FONTANA DI TREVI A PAGAMENTO, CODACONS: TASSA VERGOGNOSA, E’ BECERO SFRUTTAMENTO DELLE BELLEZZE DI ROMA PER REPERIRE RISORSE
PRESTO A PAGAMENTO ANCHE PIAZZA DI SPAGNA E VIA DEI FORI IMPERIALI?
Una tassa vergognosa per coprire i buchi di bilancio e soprattutto l’incapacità dell’amministrazione di far quadrare i conti comunali. Lo afferma il Codacons, che boccia senza mezzi termini il ticket da 2 euro che scatterà dal 2 febbraio per vedere Fontana di Trevi.
La “tassa sulla fontana” è a tutti gli effetti una becera monetizzazione di un sito di interesse storico e culturale, un balzello ancor più assurdo se si considera che il ticket andrà pagato, senza alcuna spiegazione logica, solo negli orari diurni, mentre l’accesso sarà gratuito nelle ore serali – afferma il Codacons – Una disparità di trattamento tra turisti, a seconda dell’orario di visita, che appare francamente incomprensibile.
Ci chiediamo se la prossima mossa del Comune di Roma sarà quella di rendere a pagamento ad esempio anche Piazza di Spagna o via dei Fori Imperiali, considerato l’elevato afflusso di turisti che frequentano ogni giorno tali siti e le entrate che potrebbero arrivare nelle casse dell’amministrazione.
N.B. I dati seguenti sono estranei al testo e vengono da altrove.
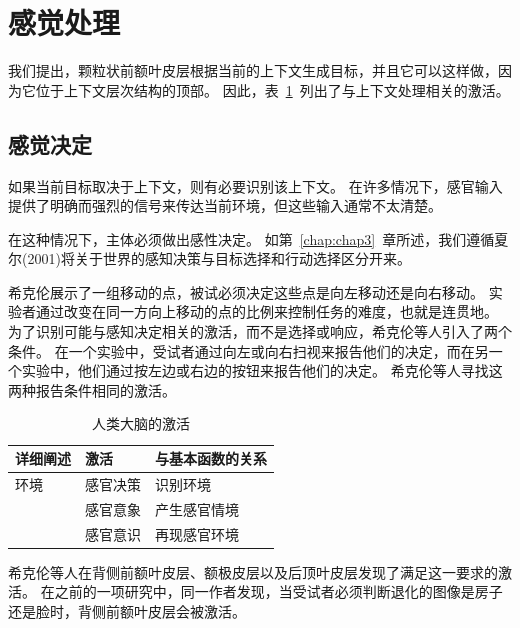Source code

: \section{感觉处理}

我们提出，颗粒状前额叶皮层根据当前的上下文生成目标，并且它可以这样做，因为它位于上下文层次结构的顶部。
因此，表~\ref{tab:9_1}~列出了与上下文处理相关的激活。



\subsection{感觉决定}
\par

如果当前目标取决于上下文，则有必要识别该上下文。
在许多情况下，感官输入提供了明确而强烈的信号来传达当前环境，但这些输入通常不太清楚。


在这种情况下，主体必须做出感性决定。
如第~\ref{chap:chap3}~章所述，我们遵循夏尔(2001)将关于世界的感知决策与目标选择和行动选择区分开来。


希克伦\cite{heekeren2006involvement}展示了一组移动的点，被试必须决定这些点是向左移动还是向右移动。
实验者通过改变在同一方向上移动的点的比例来控制任务的难度，也就是连贯地。
为了识别可能与感知决定相关的激活，而不是选择或响应，希克伦等人引入了两个条件。
在一个实验中，受试者通过向左或向右扫视来报告他们的决定，而在另一个实验中，他们通过按左边或右边的按钮来报告他们的决定。
希克伦等人寻找这两种报告条件相同的激活。
\par


\begin{table}[htbp] 
	\newcommand{\tabincell}[2]{\begin{tabular}{@{}#1@{}}#2\end{tabular}} %
	\centering
	\caption{人类大脑的激活\label{tab:9_1}}
	\renewcommand\arraystretch{1.5}	%
	\begin{tabular}{lll}
		\toprule
		详细阐述 & 激活 & 与基本函数的关系\\
		\midrule
		 环境& 感官决策 & 识别环境  \\
		 & 感官意象 & 产生感官情境 \\
		&  感官意识 & 再现感官环境\\
				\bottomrule
	
	\end{tabular}%
\end{table}%


希克伦等人在背侧前额叶皮层、额极皮层以及后顶叶皮层发现了满足这一要求的激活。
在之前的一项研究中\cite{heekeren2004general}，同一作者发现，当受试者必须判断退化的图像是房子还是脸时，背侧前额叶皮层会被激活。
\par


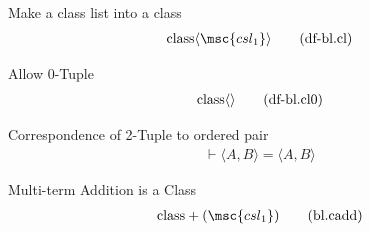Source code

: \begin{metadefinition} {Make a class list into a class}
\begin{align}
{\rm class} \langle \msc{csl_1} \rangle\label{eq:df-bl.cl}\tag{df-bl.cl}
\end{align}
\end{metadefinition}


\begin{metadefinition} {Allow 0-Tuple}
\begin{align}
{\rm class} \langle \rangle\label{eq:df-bl.cl0}\tag{df-bl.cl0}
\end{align}
\end{metadefinition}


\begin{metadefinition} {Correspondence of 2-Tuple to
ordered pair}
\begin{align}
\vdash \langle A , B \rangle = \langle A , B
    \rangle\label{eq:df-bl.2teqop}\tag{df-bl.2teqop}
\end{align}
\end{metadefinition}


\begin{metadefinition} {Multi-term Addition is a Class}
\begin{align}
{\rm class} +( \msc{csl_1} )\label{eq:bl.cadd}\tag{bl.cadd}
\end{align}
\end{metadefinition}


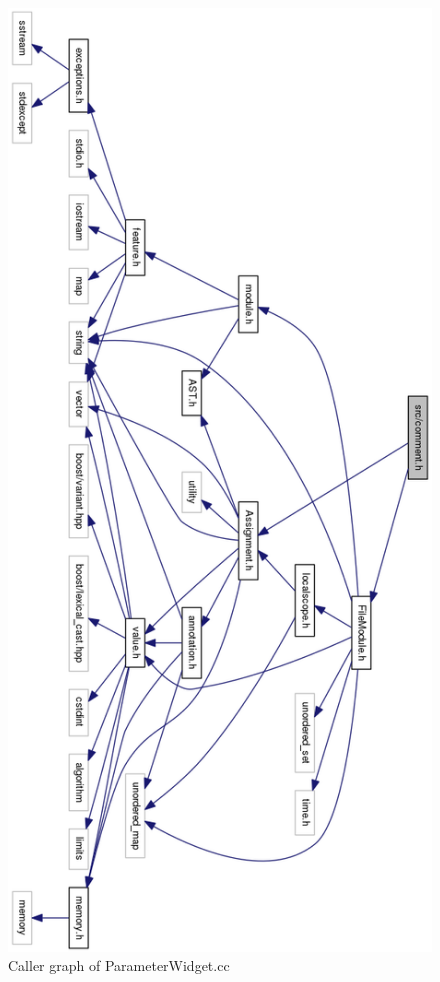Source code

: \begin{figure}
\centering
\includegraphics[width=\linewidth,height=1.35\columnwidth]{images/comment1}
\caption{Caller graph of ParameterWidget.cc}
\label{fig:comment1}
\end{figure}




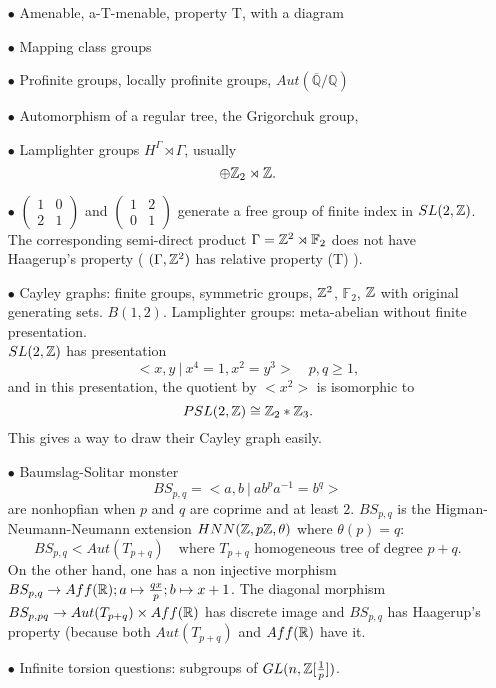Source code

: \begin{itemize}
\item[$\bullet$] Amenable, a-T-menable, property T, with a diagram
\item[$\bullet$] Mapping class groups 
\item[$\bullet$] Profinite groups, locally profinite groups, $Aut(\overline{\mathbb Q} /\mathbb Q)$
\item[$\bullet$] Automorphism of a regular tree, the Grigorchuk group,
\item[$\bullet$] Lamplighter groups $ H^\Gamma\rtimes \Gamma$, usually 
\[\oplus \mathbb Z_2 \rtimes \mathbb Z.\]
\item[$\bullet$] $\begin{pmatrix}1 & 0 \\ 2 & 1\end{pmatrix}$ and $\begin{pmatrix}1 & 2 \\ 0 & 1\end{pmatrix}$ generate a free group of finite index in $SL(2,\mathbb Z)$. The corresponding semi-direct product $\Gamma = \mathbb Z^2\rtimes \mathbb F_2$ does not have Haagerup's property ( $(\Gamma, \mathbb Z^2)$ has relative property (T) ).\\

\item[$\bullet$] Cayley graphs: finite groups, symmetric groups, $\mathbb Z^2$, $\mathbb F_2$, $\mathbb Z$ with original generating sets. $B(1,2)$. Lamplighter groups: meta-abelian without finite presentation. \\

$SL(2,\mathbb Z)$ has presentation 
\[<x,y \ | \ x^4=1, x^2=y^3> \quad p,q \geq 1,\] 
and in this presentation, the quotient by $<x^2>$ is isomorphic to \[PSL(2,\mathbb Z)\cong \mathbb Z_2 \ast \mathbb Z_3.\] This gives a way to draw their Cayley graph easily.\\

\item[$\bullet$] Baumslag-Solitar monster
\[BS_{p,q} = <a,b \ | \ ab^p a^{-1} = b^q>\]
are nonhopfian when $p$ and $q$ are coprime and at least $2$. $BS_{p,q}$ is the Higman-Neumann-Neumann extension $HNN(\mathbb Z,p \mathbb Z, \theta)$ where $\theta(p)=q$: 
\[BS_{p,q} < Aut(T_{p+q}) \quad \text{where } T_{p+q}\text{ homogeneous tree of degree }p+q.\]
On the other hand, one has a non injective morphism $BS_{p,q}\rightarrow Aff(\mathbb R); a \mapsto \frac{qx}{p} ; b\mapsto x+1$. The diagonal morphism $BS_{p,pq} \rightarrow Aut(T_{p+q})\times Aff(\mathbb R)$ has discrete image and $BS_{p,q}$ has Haagerup's property (because both $Aut(T_{p+q})$ and $Aff(\mathbb R)$ have it.\\

\item[$\bullet$] Infinite torsion questions: subgroups of $GL(n, \mathbb Z[\frac{1}{p}])$.\\
\end{itemize}

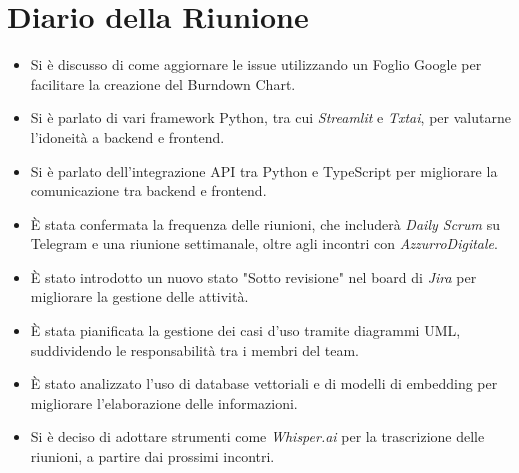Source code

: 
\section{Diario della Riunione}

\begin{itemize}
    \item Si è discusso di come aggiornare le issue utilizzando un Foglio Google per facilitare la creazione del Burndown Chart.
    \item Si è parlato di vari framework Python, tra cui \emph{Streamlit} e \emph{Txtai}, per valutarne l’idoneità a backend e frontend.
    \item Si è parlato dell'integrazione API tra Python e TypeScript per migliorare la comunicazione tra backend e frontend.
    \item È stata confermata la frequenza delle riunioni, che includerà \emph{Daily Scrum} su Telegram e una riunione settimanale, oltre agli incontri con \emph{AzzurroDigitale}.
    \item È stato introdotto un nuovo stato "Sotto revisione" nel board di \emph{Jira} per migliorare la gestione delle attività.
    \item È stata pianificata la gestione dei casi d’uso tramite diagrammi UML, suddividendo le responsabilità tra i membri del team.
    \item È stato analizzato l'uso di database vettoriali e di modelli di embedding per migliorare l’elaborazione delle informazioni.
    \item Si è deciso di adottare strumenti come \emph{Whisper.ai} per la trascrizione delle riunioni, a partire dai prossimi incontri.
\end{itemize}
L’unica verità è che balzelli di questo tipo a carico dei visitatori, come dimostra la tassa di soggiorno, servono più ai Comuni per reperire risorse che alla reale tutela dei monumenti, i quali vanno protetti da sovraffollamento e degrado contingentando gli accessi ma senza prevedere costi a carico dei turisti – conclude il Codacons.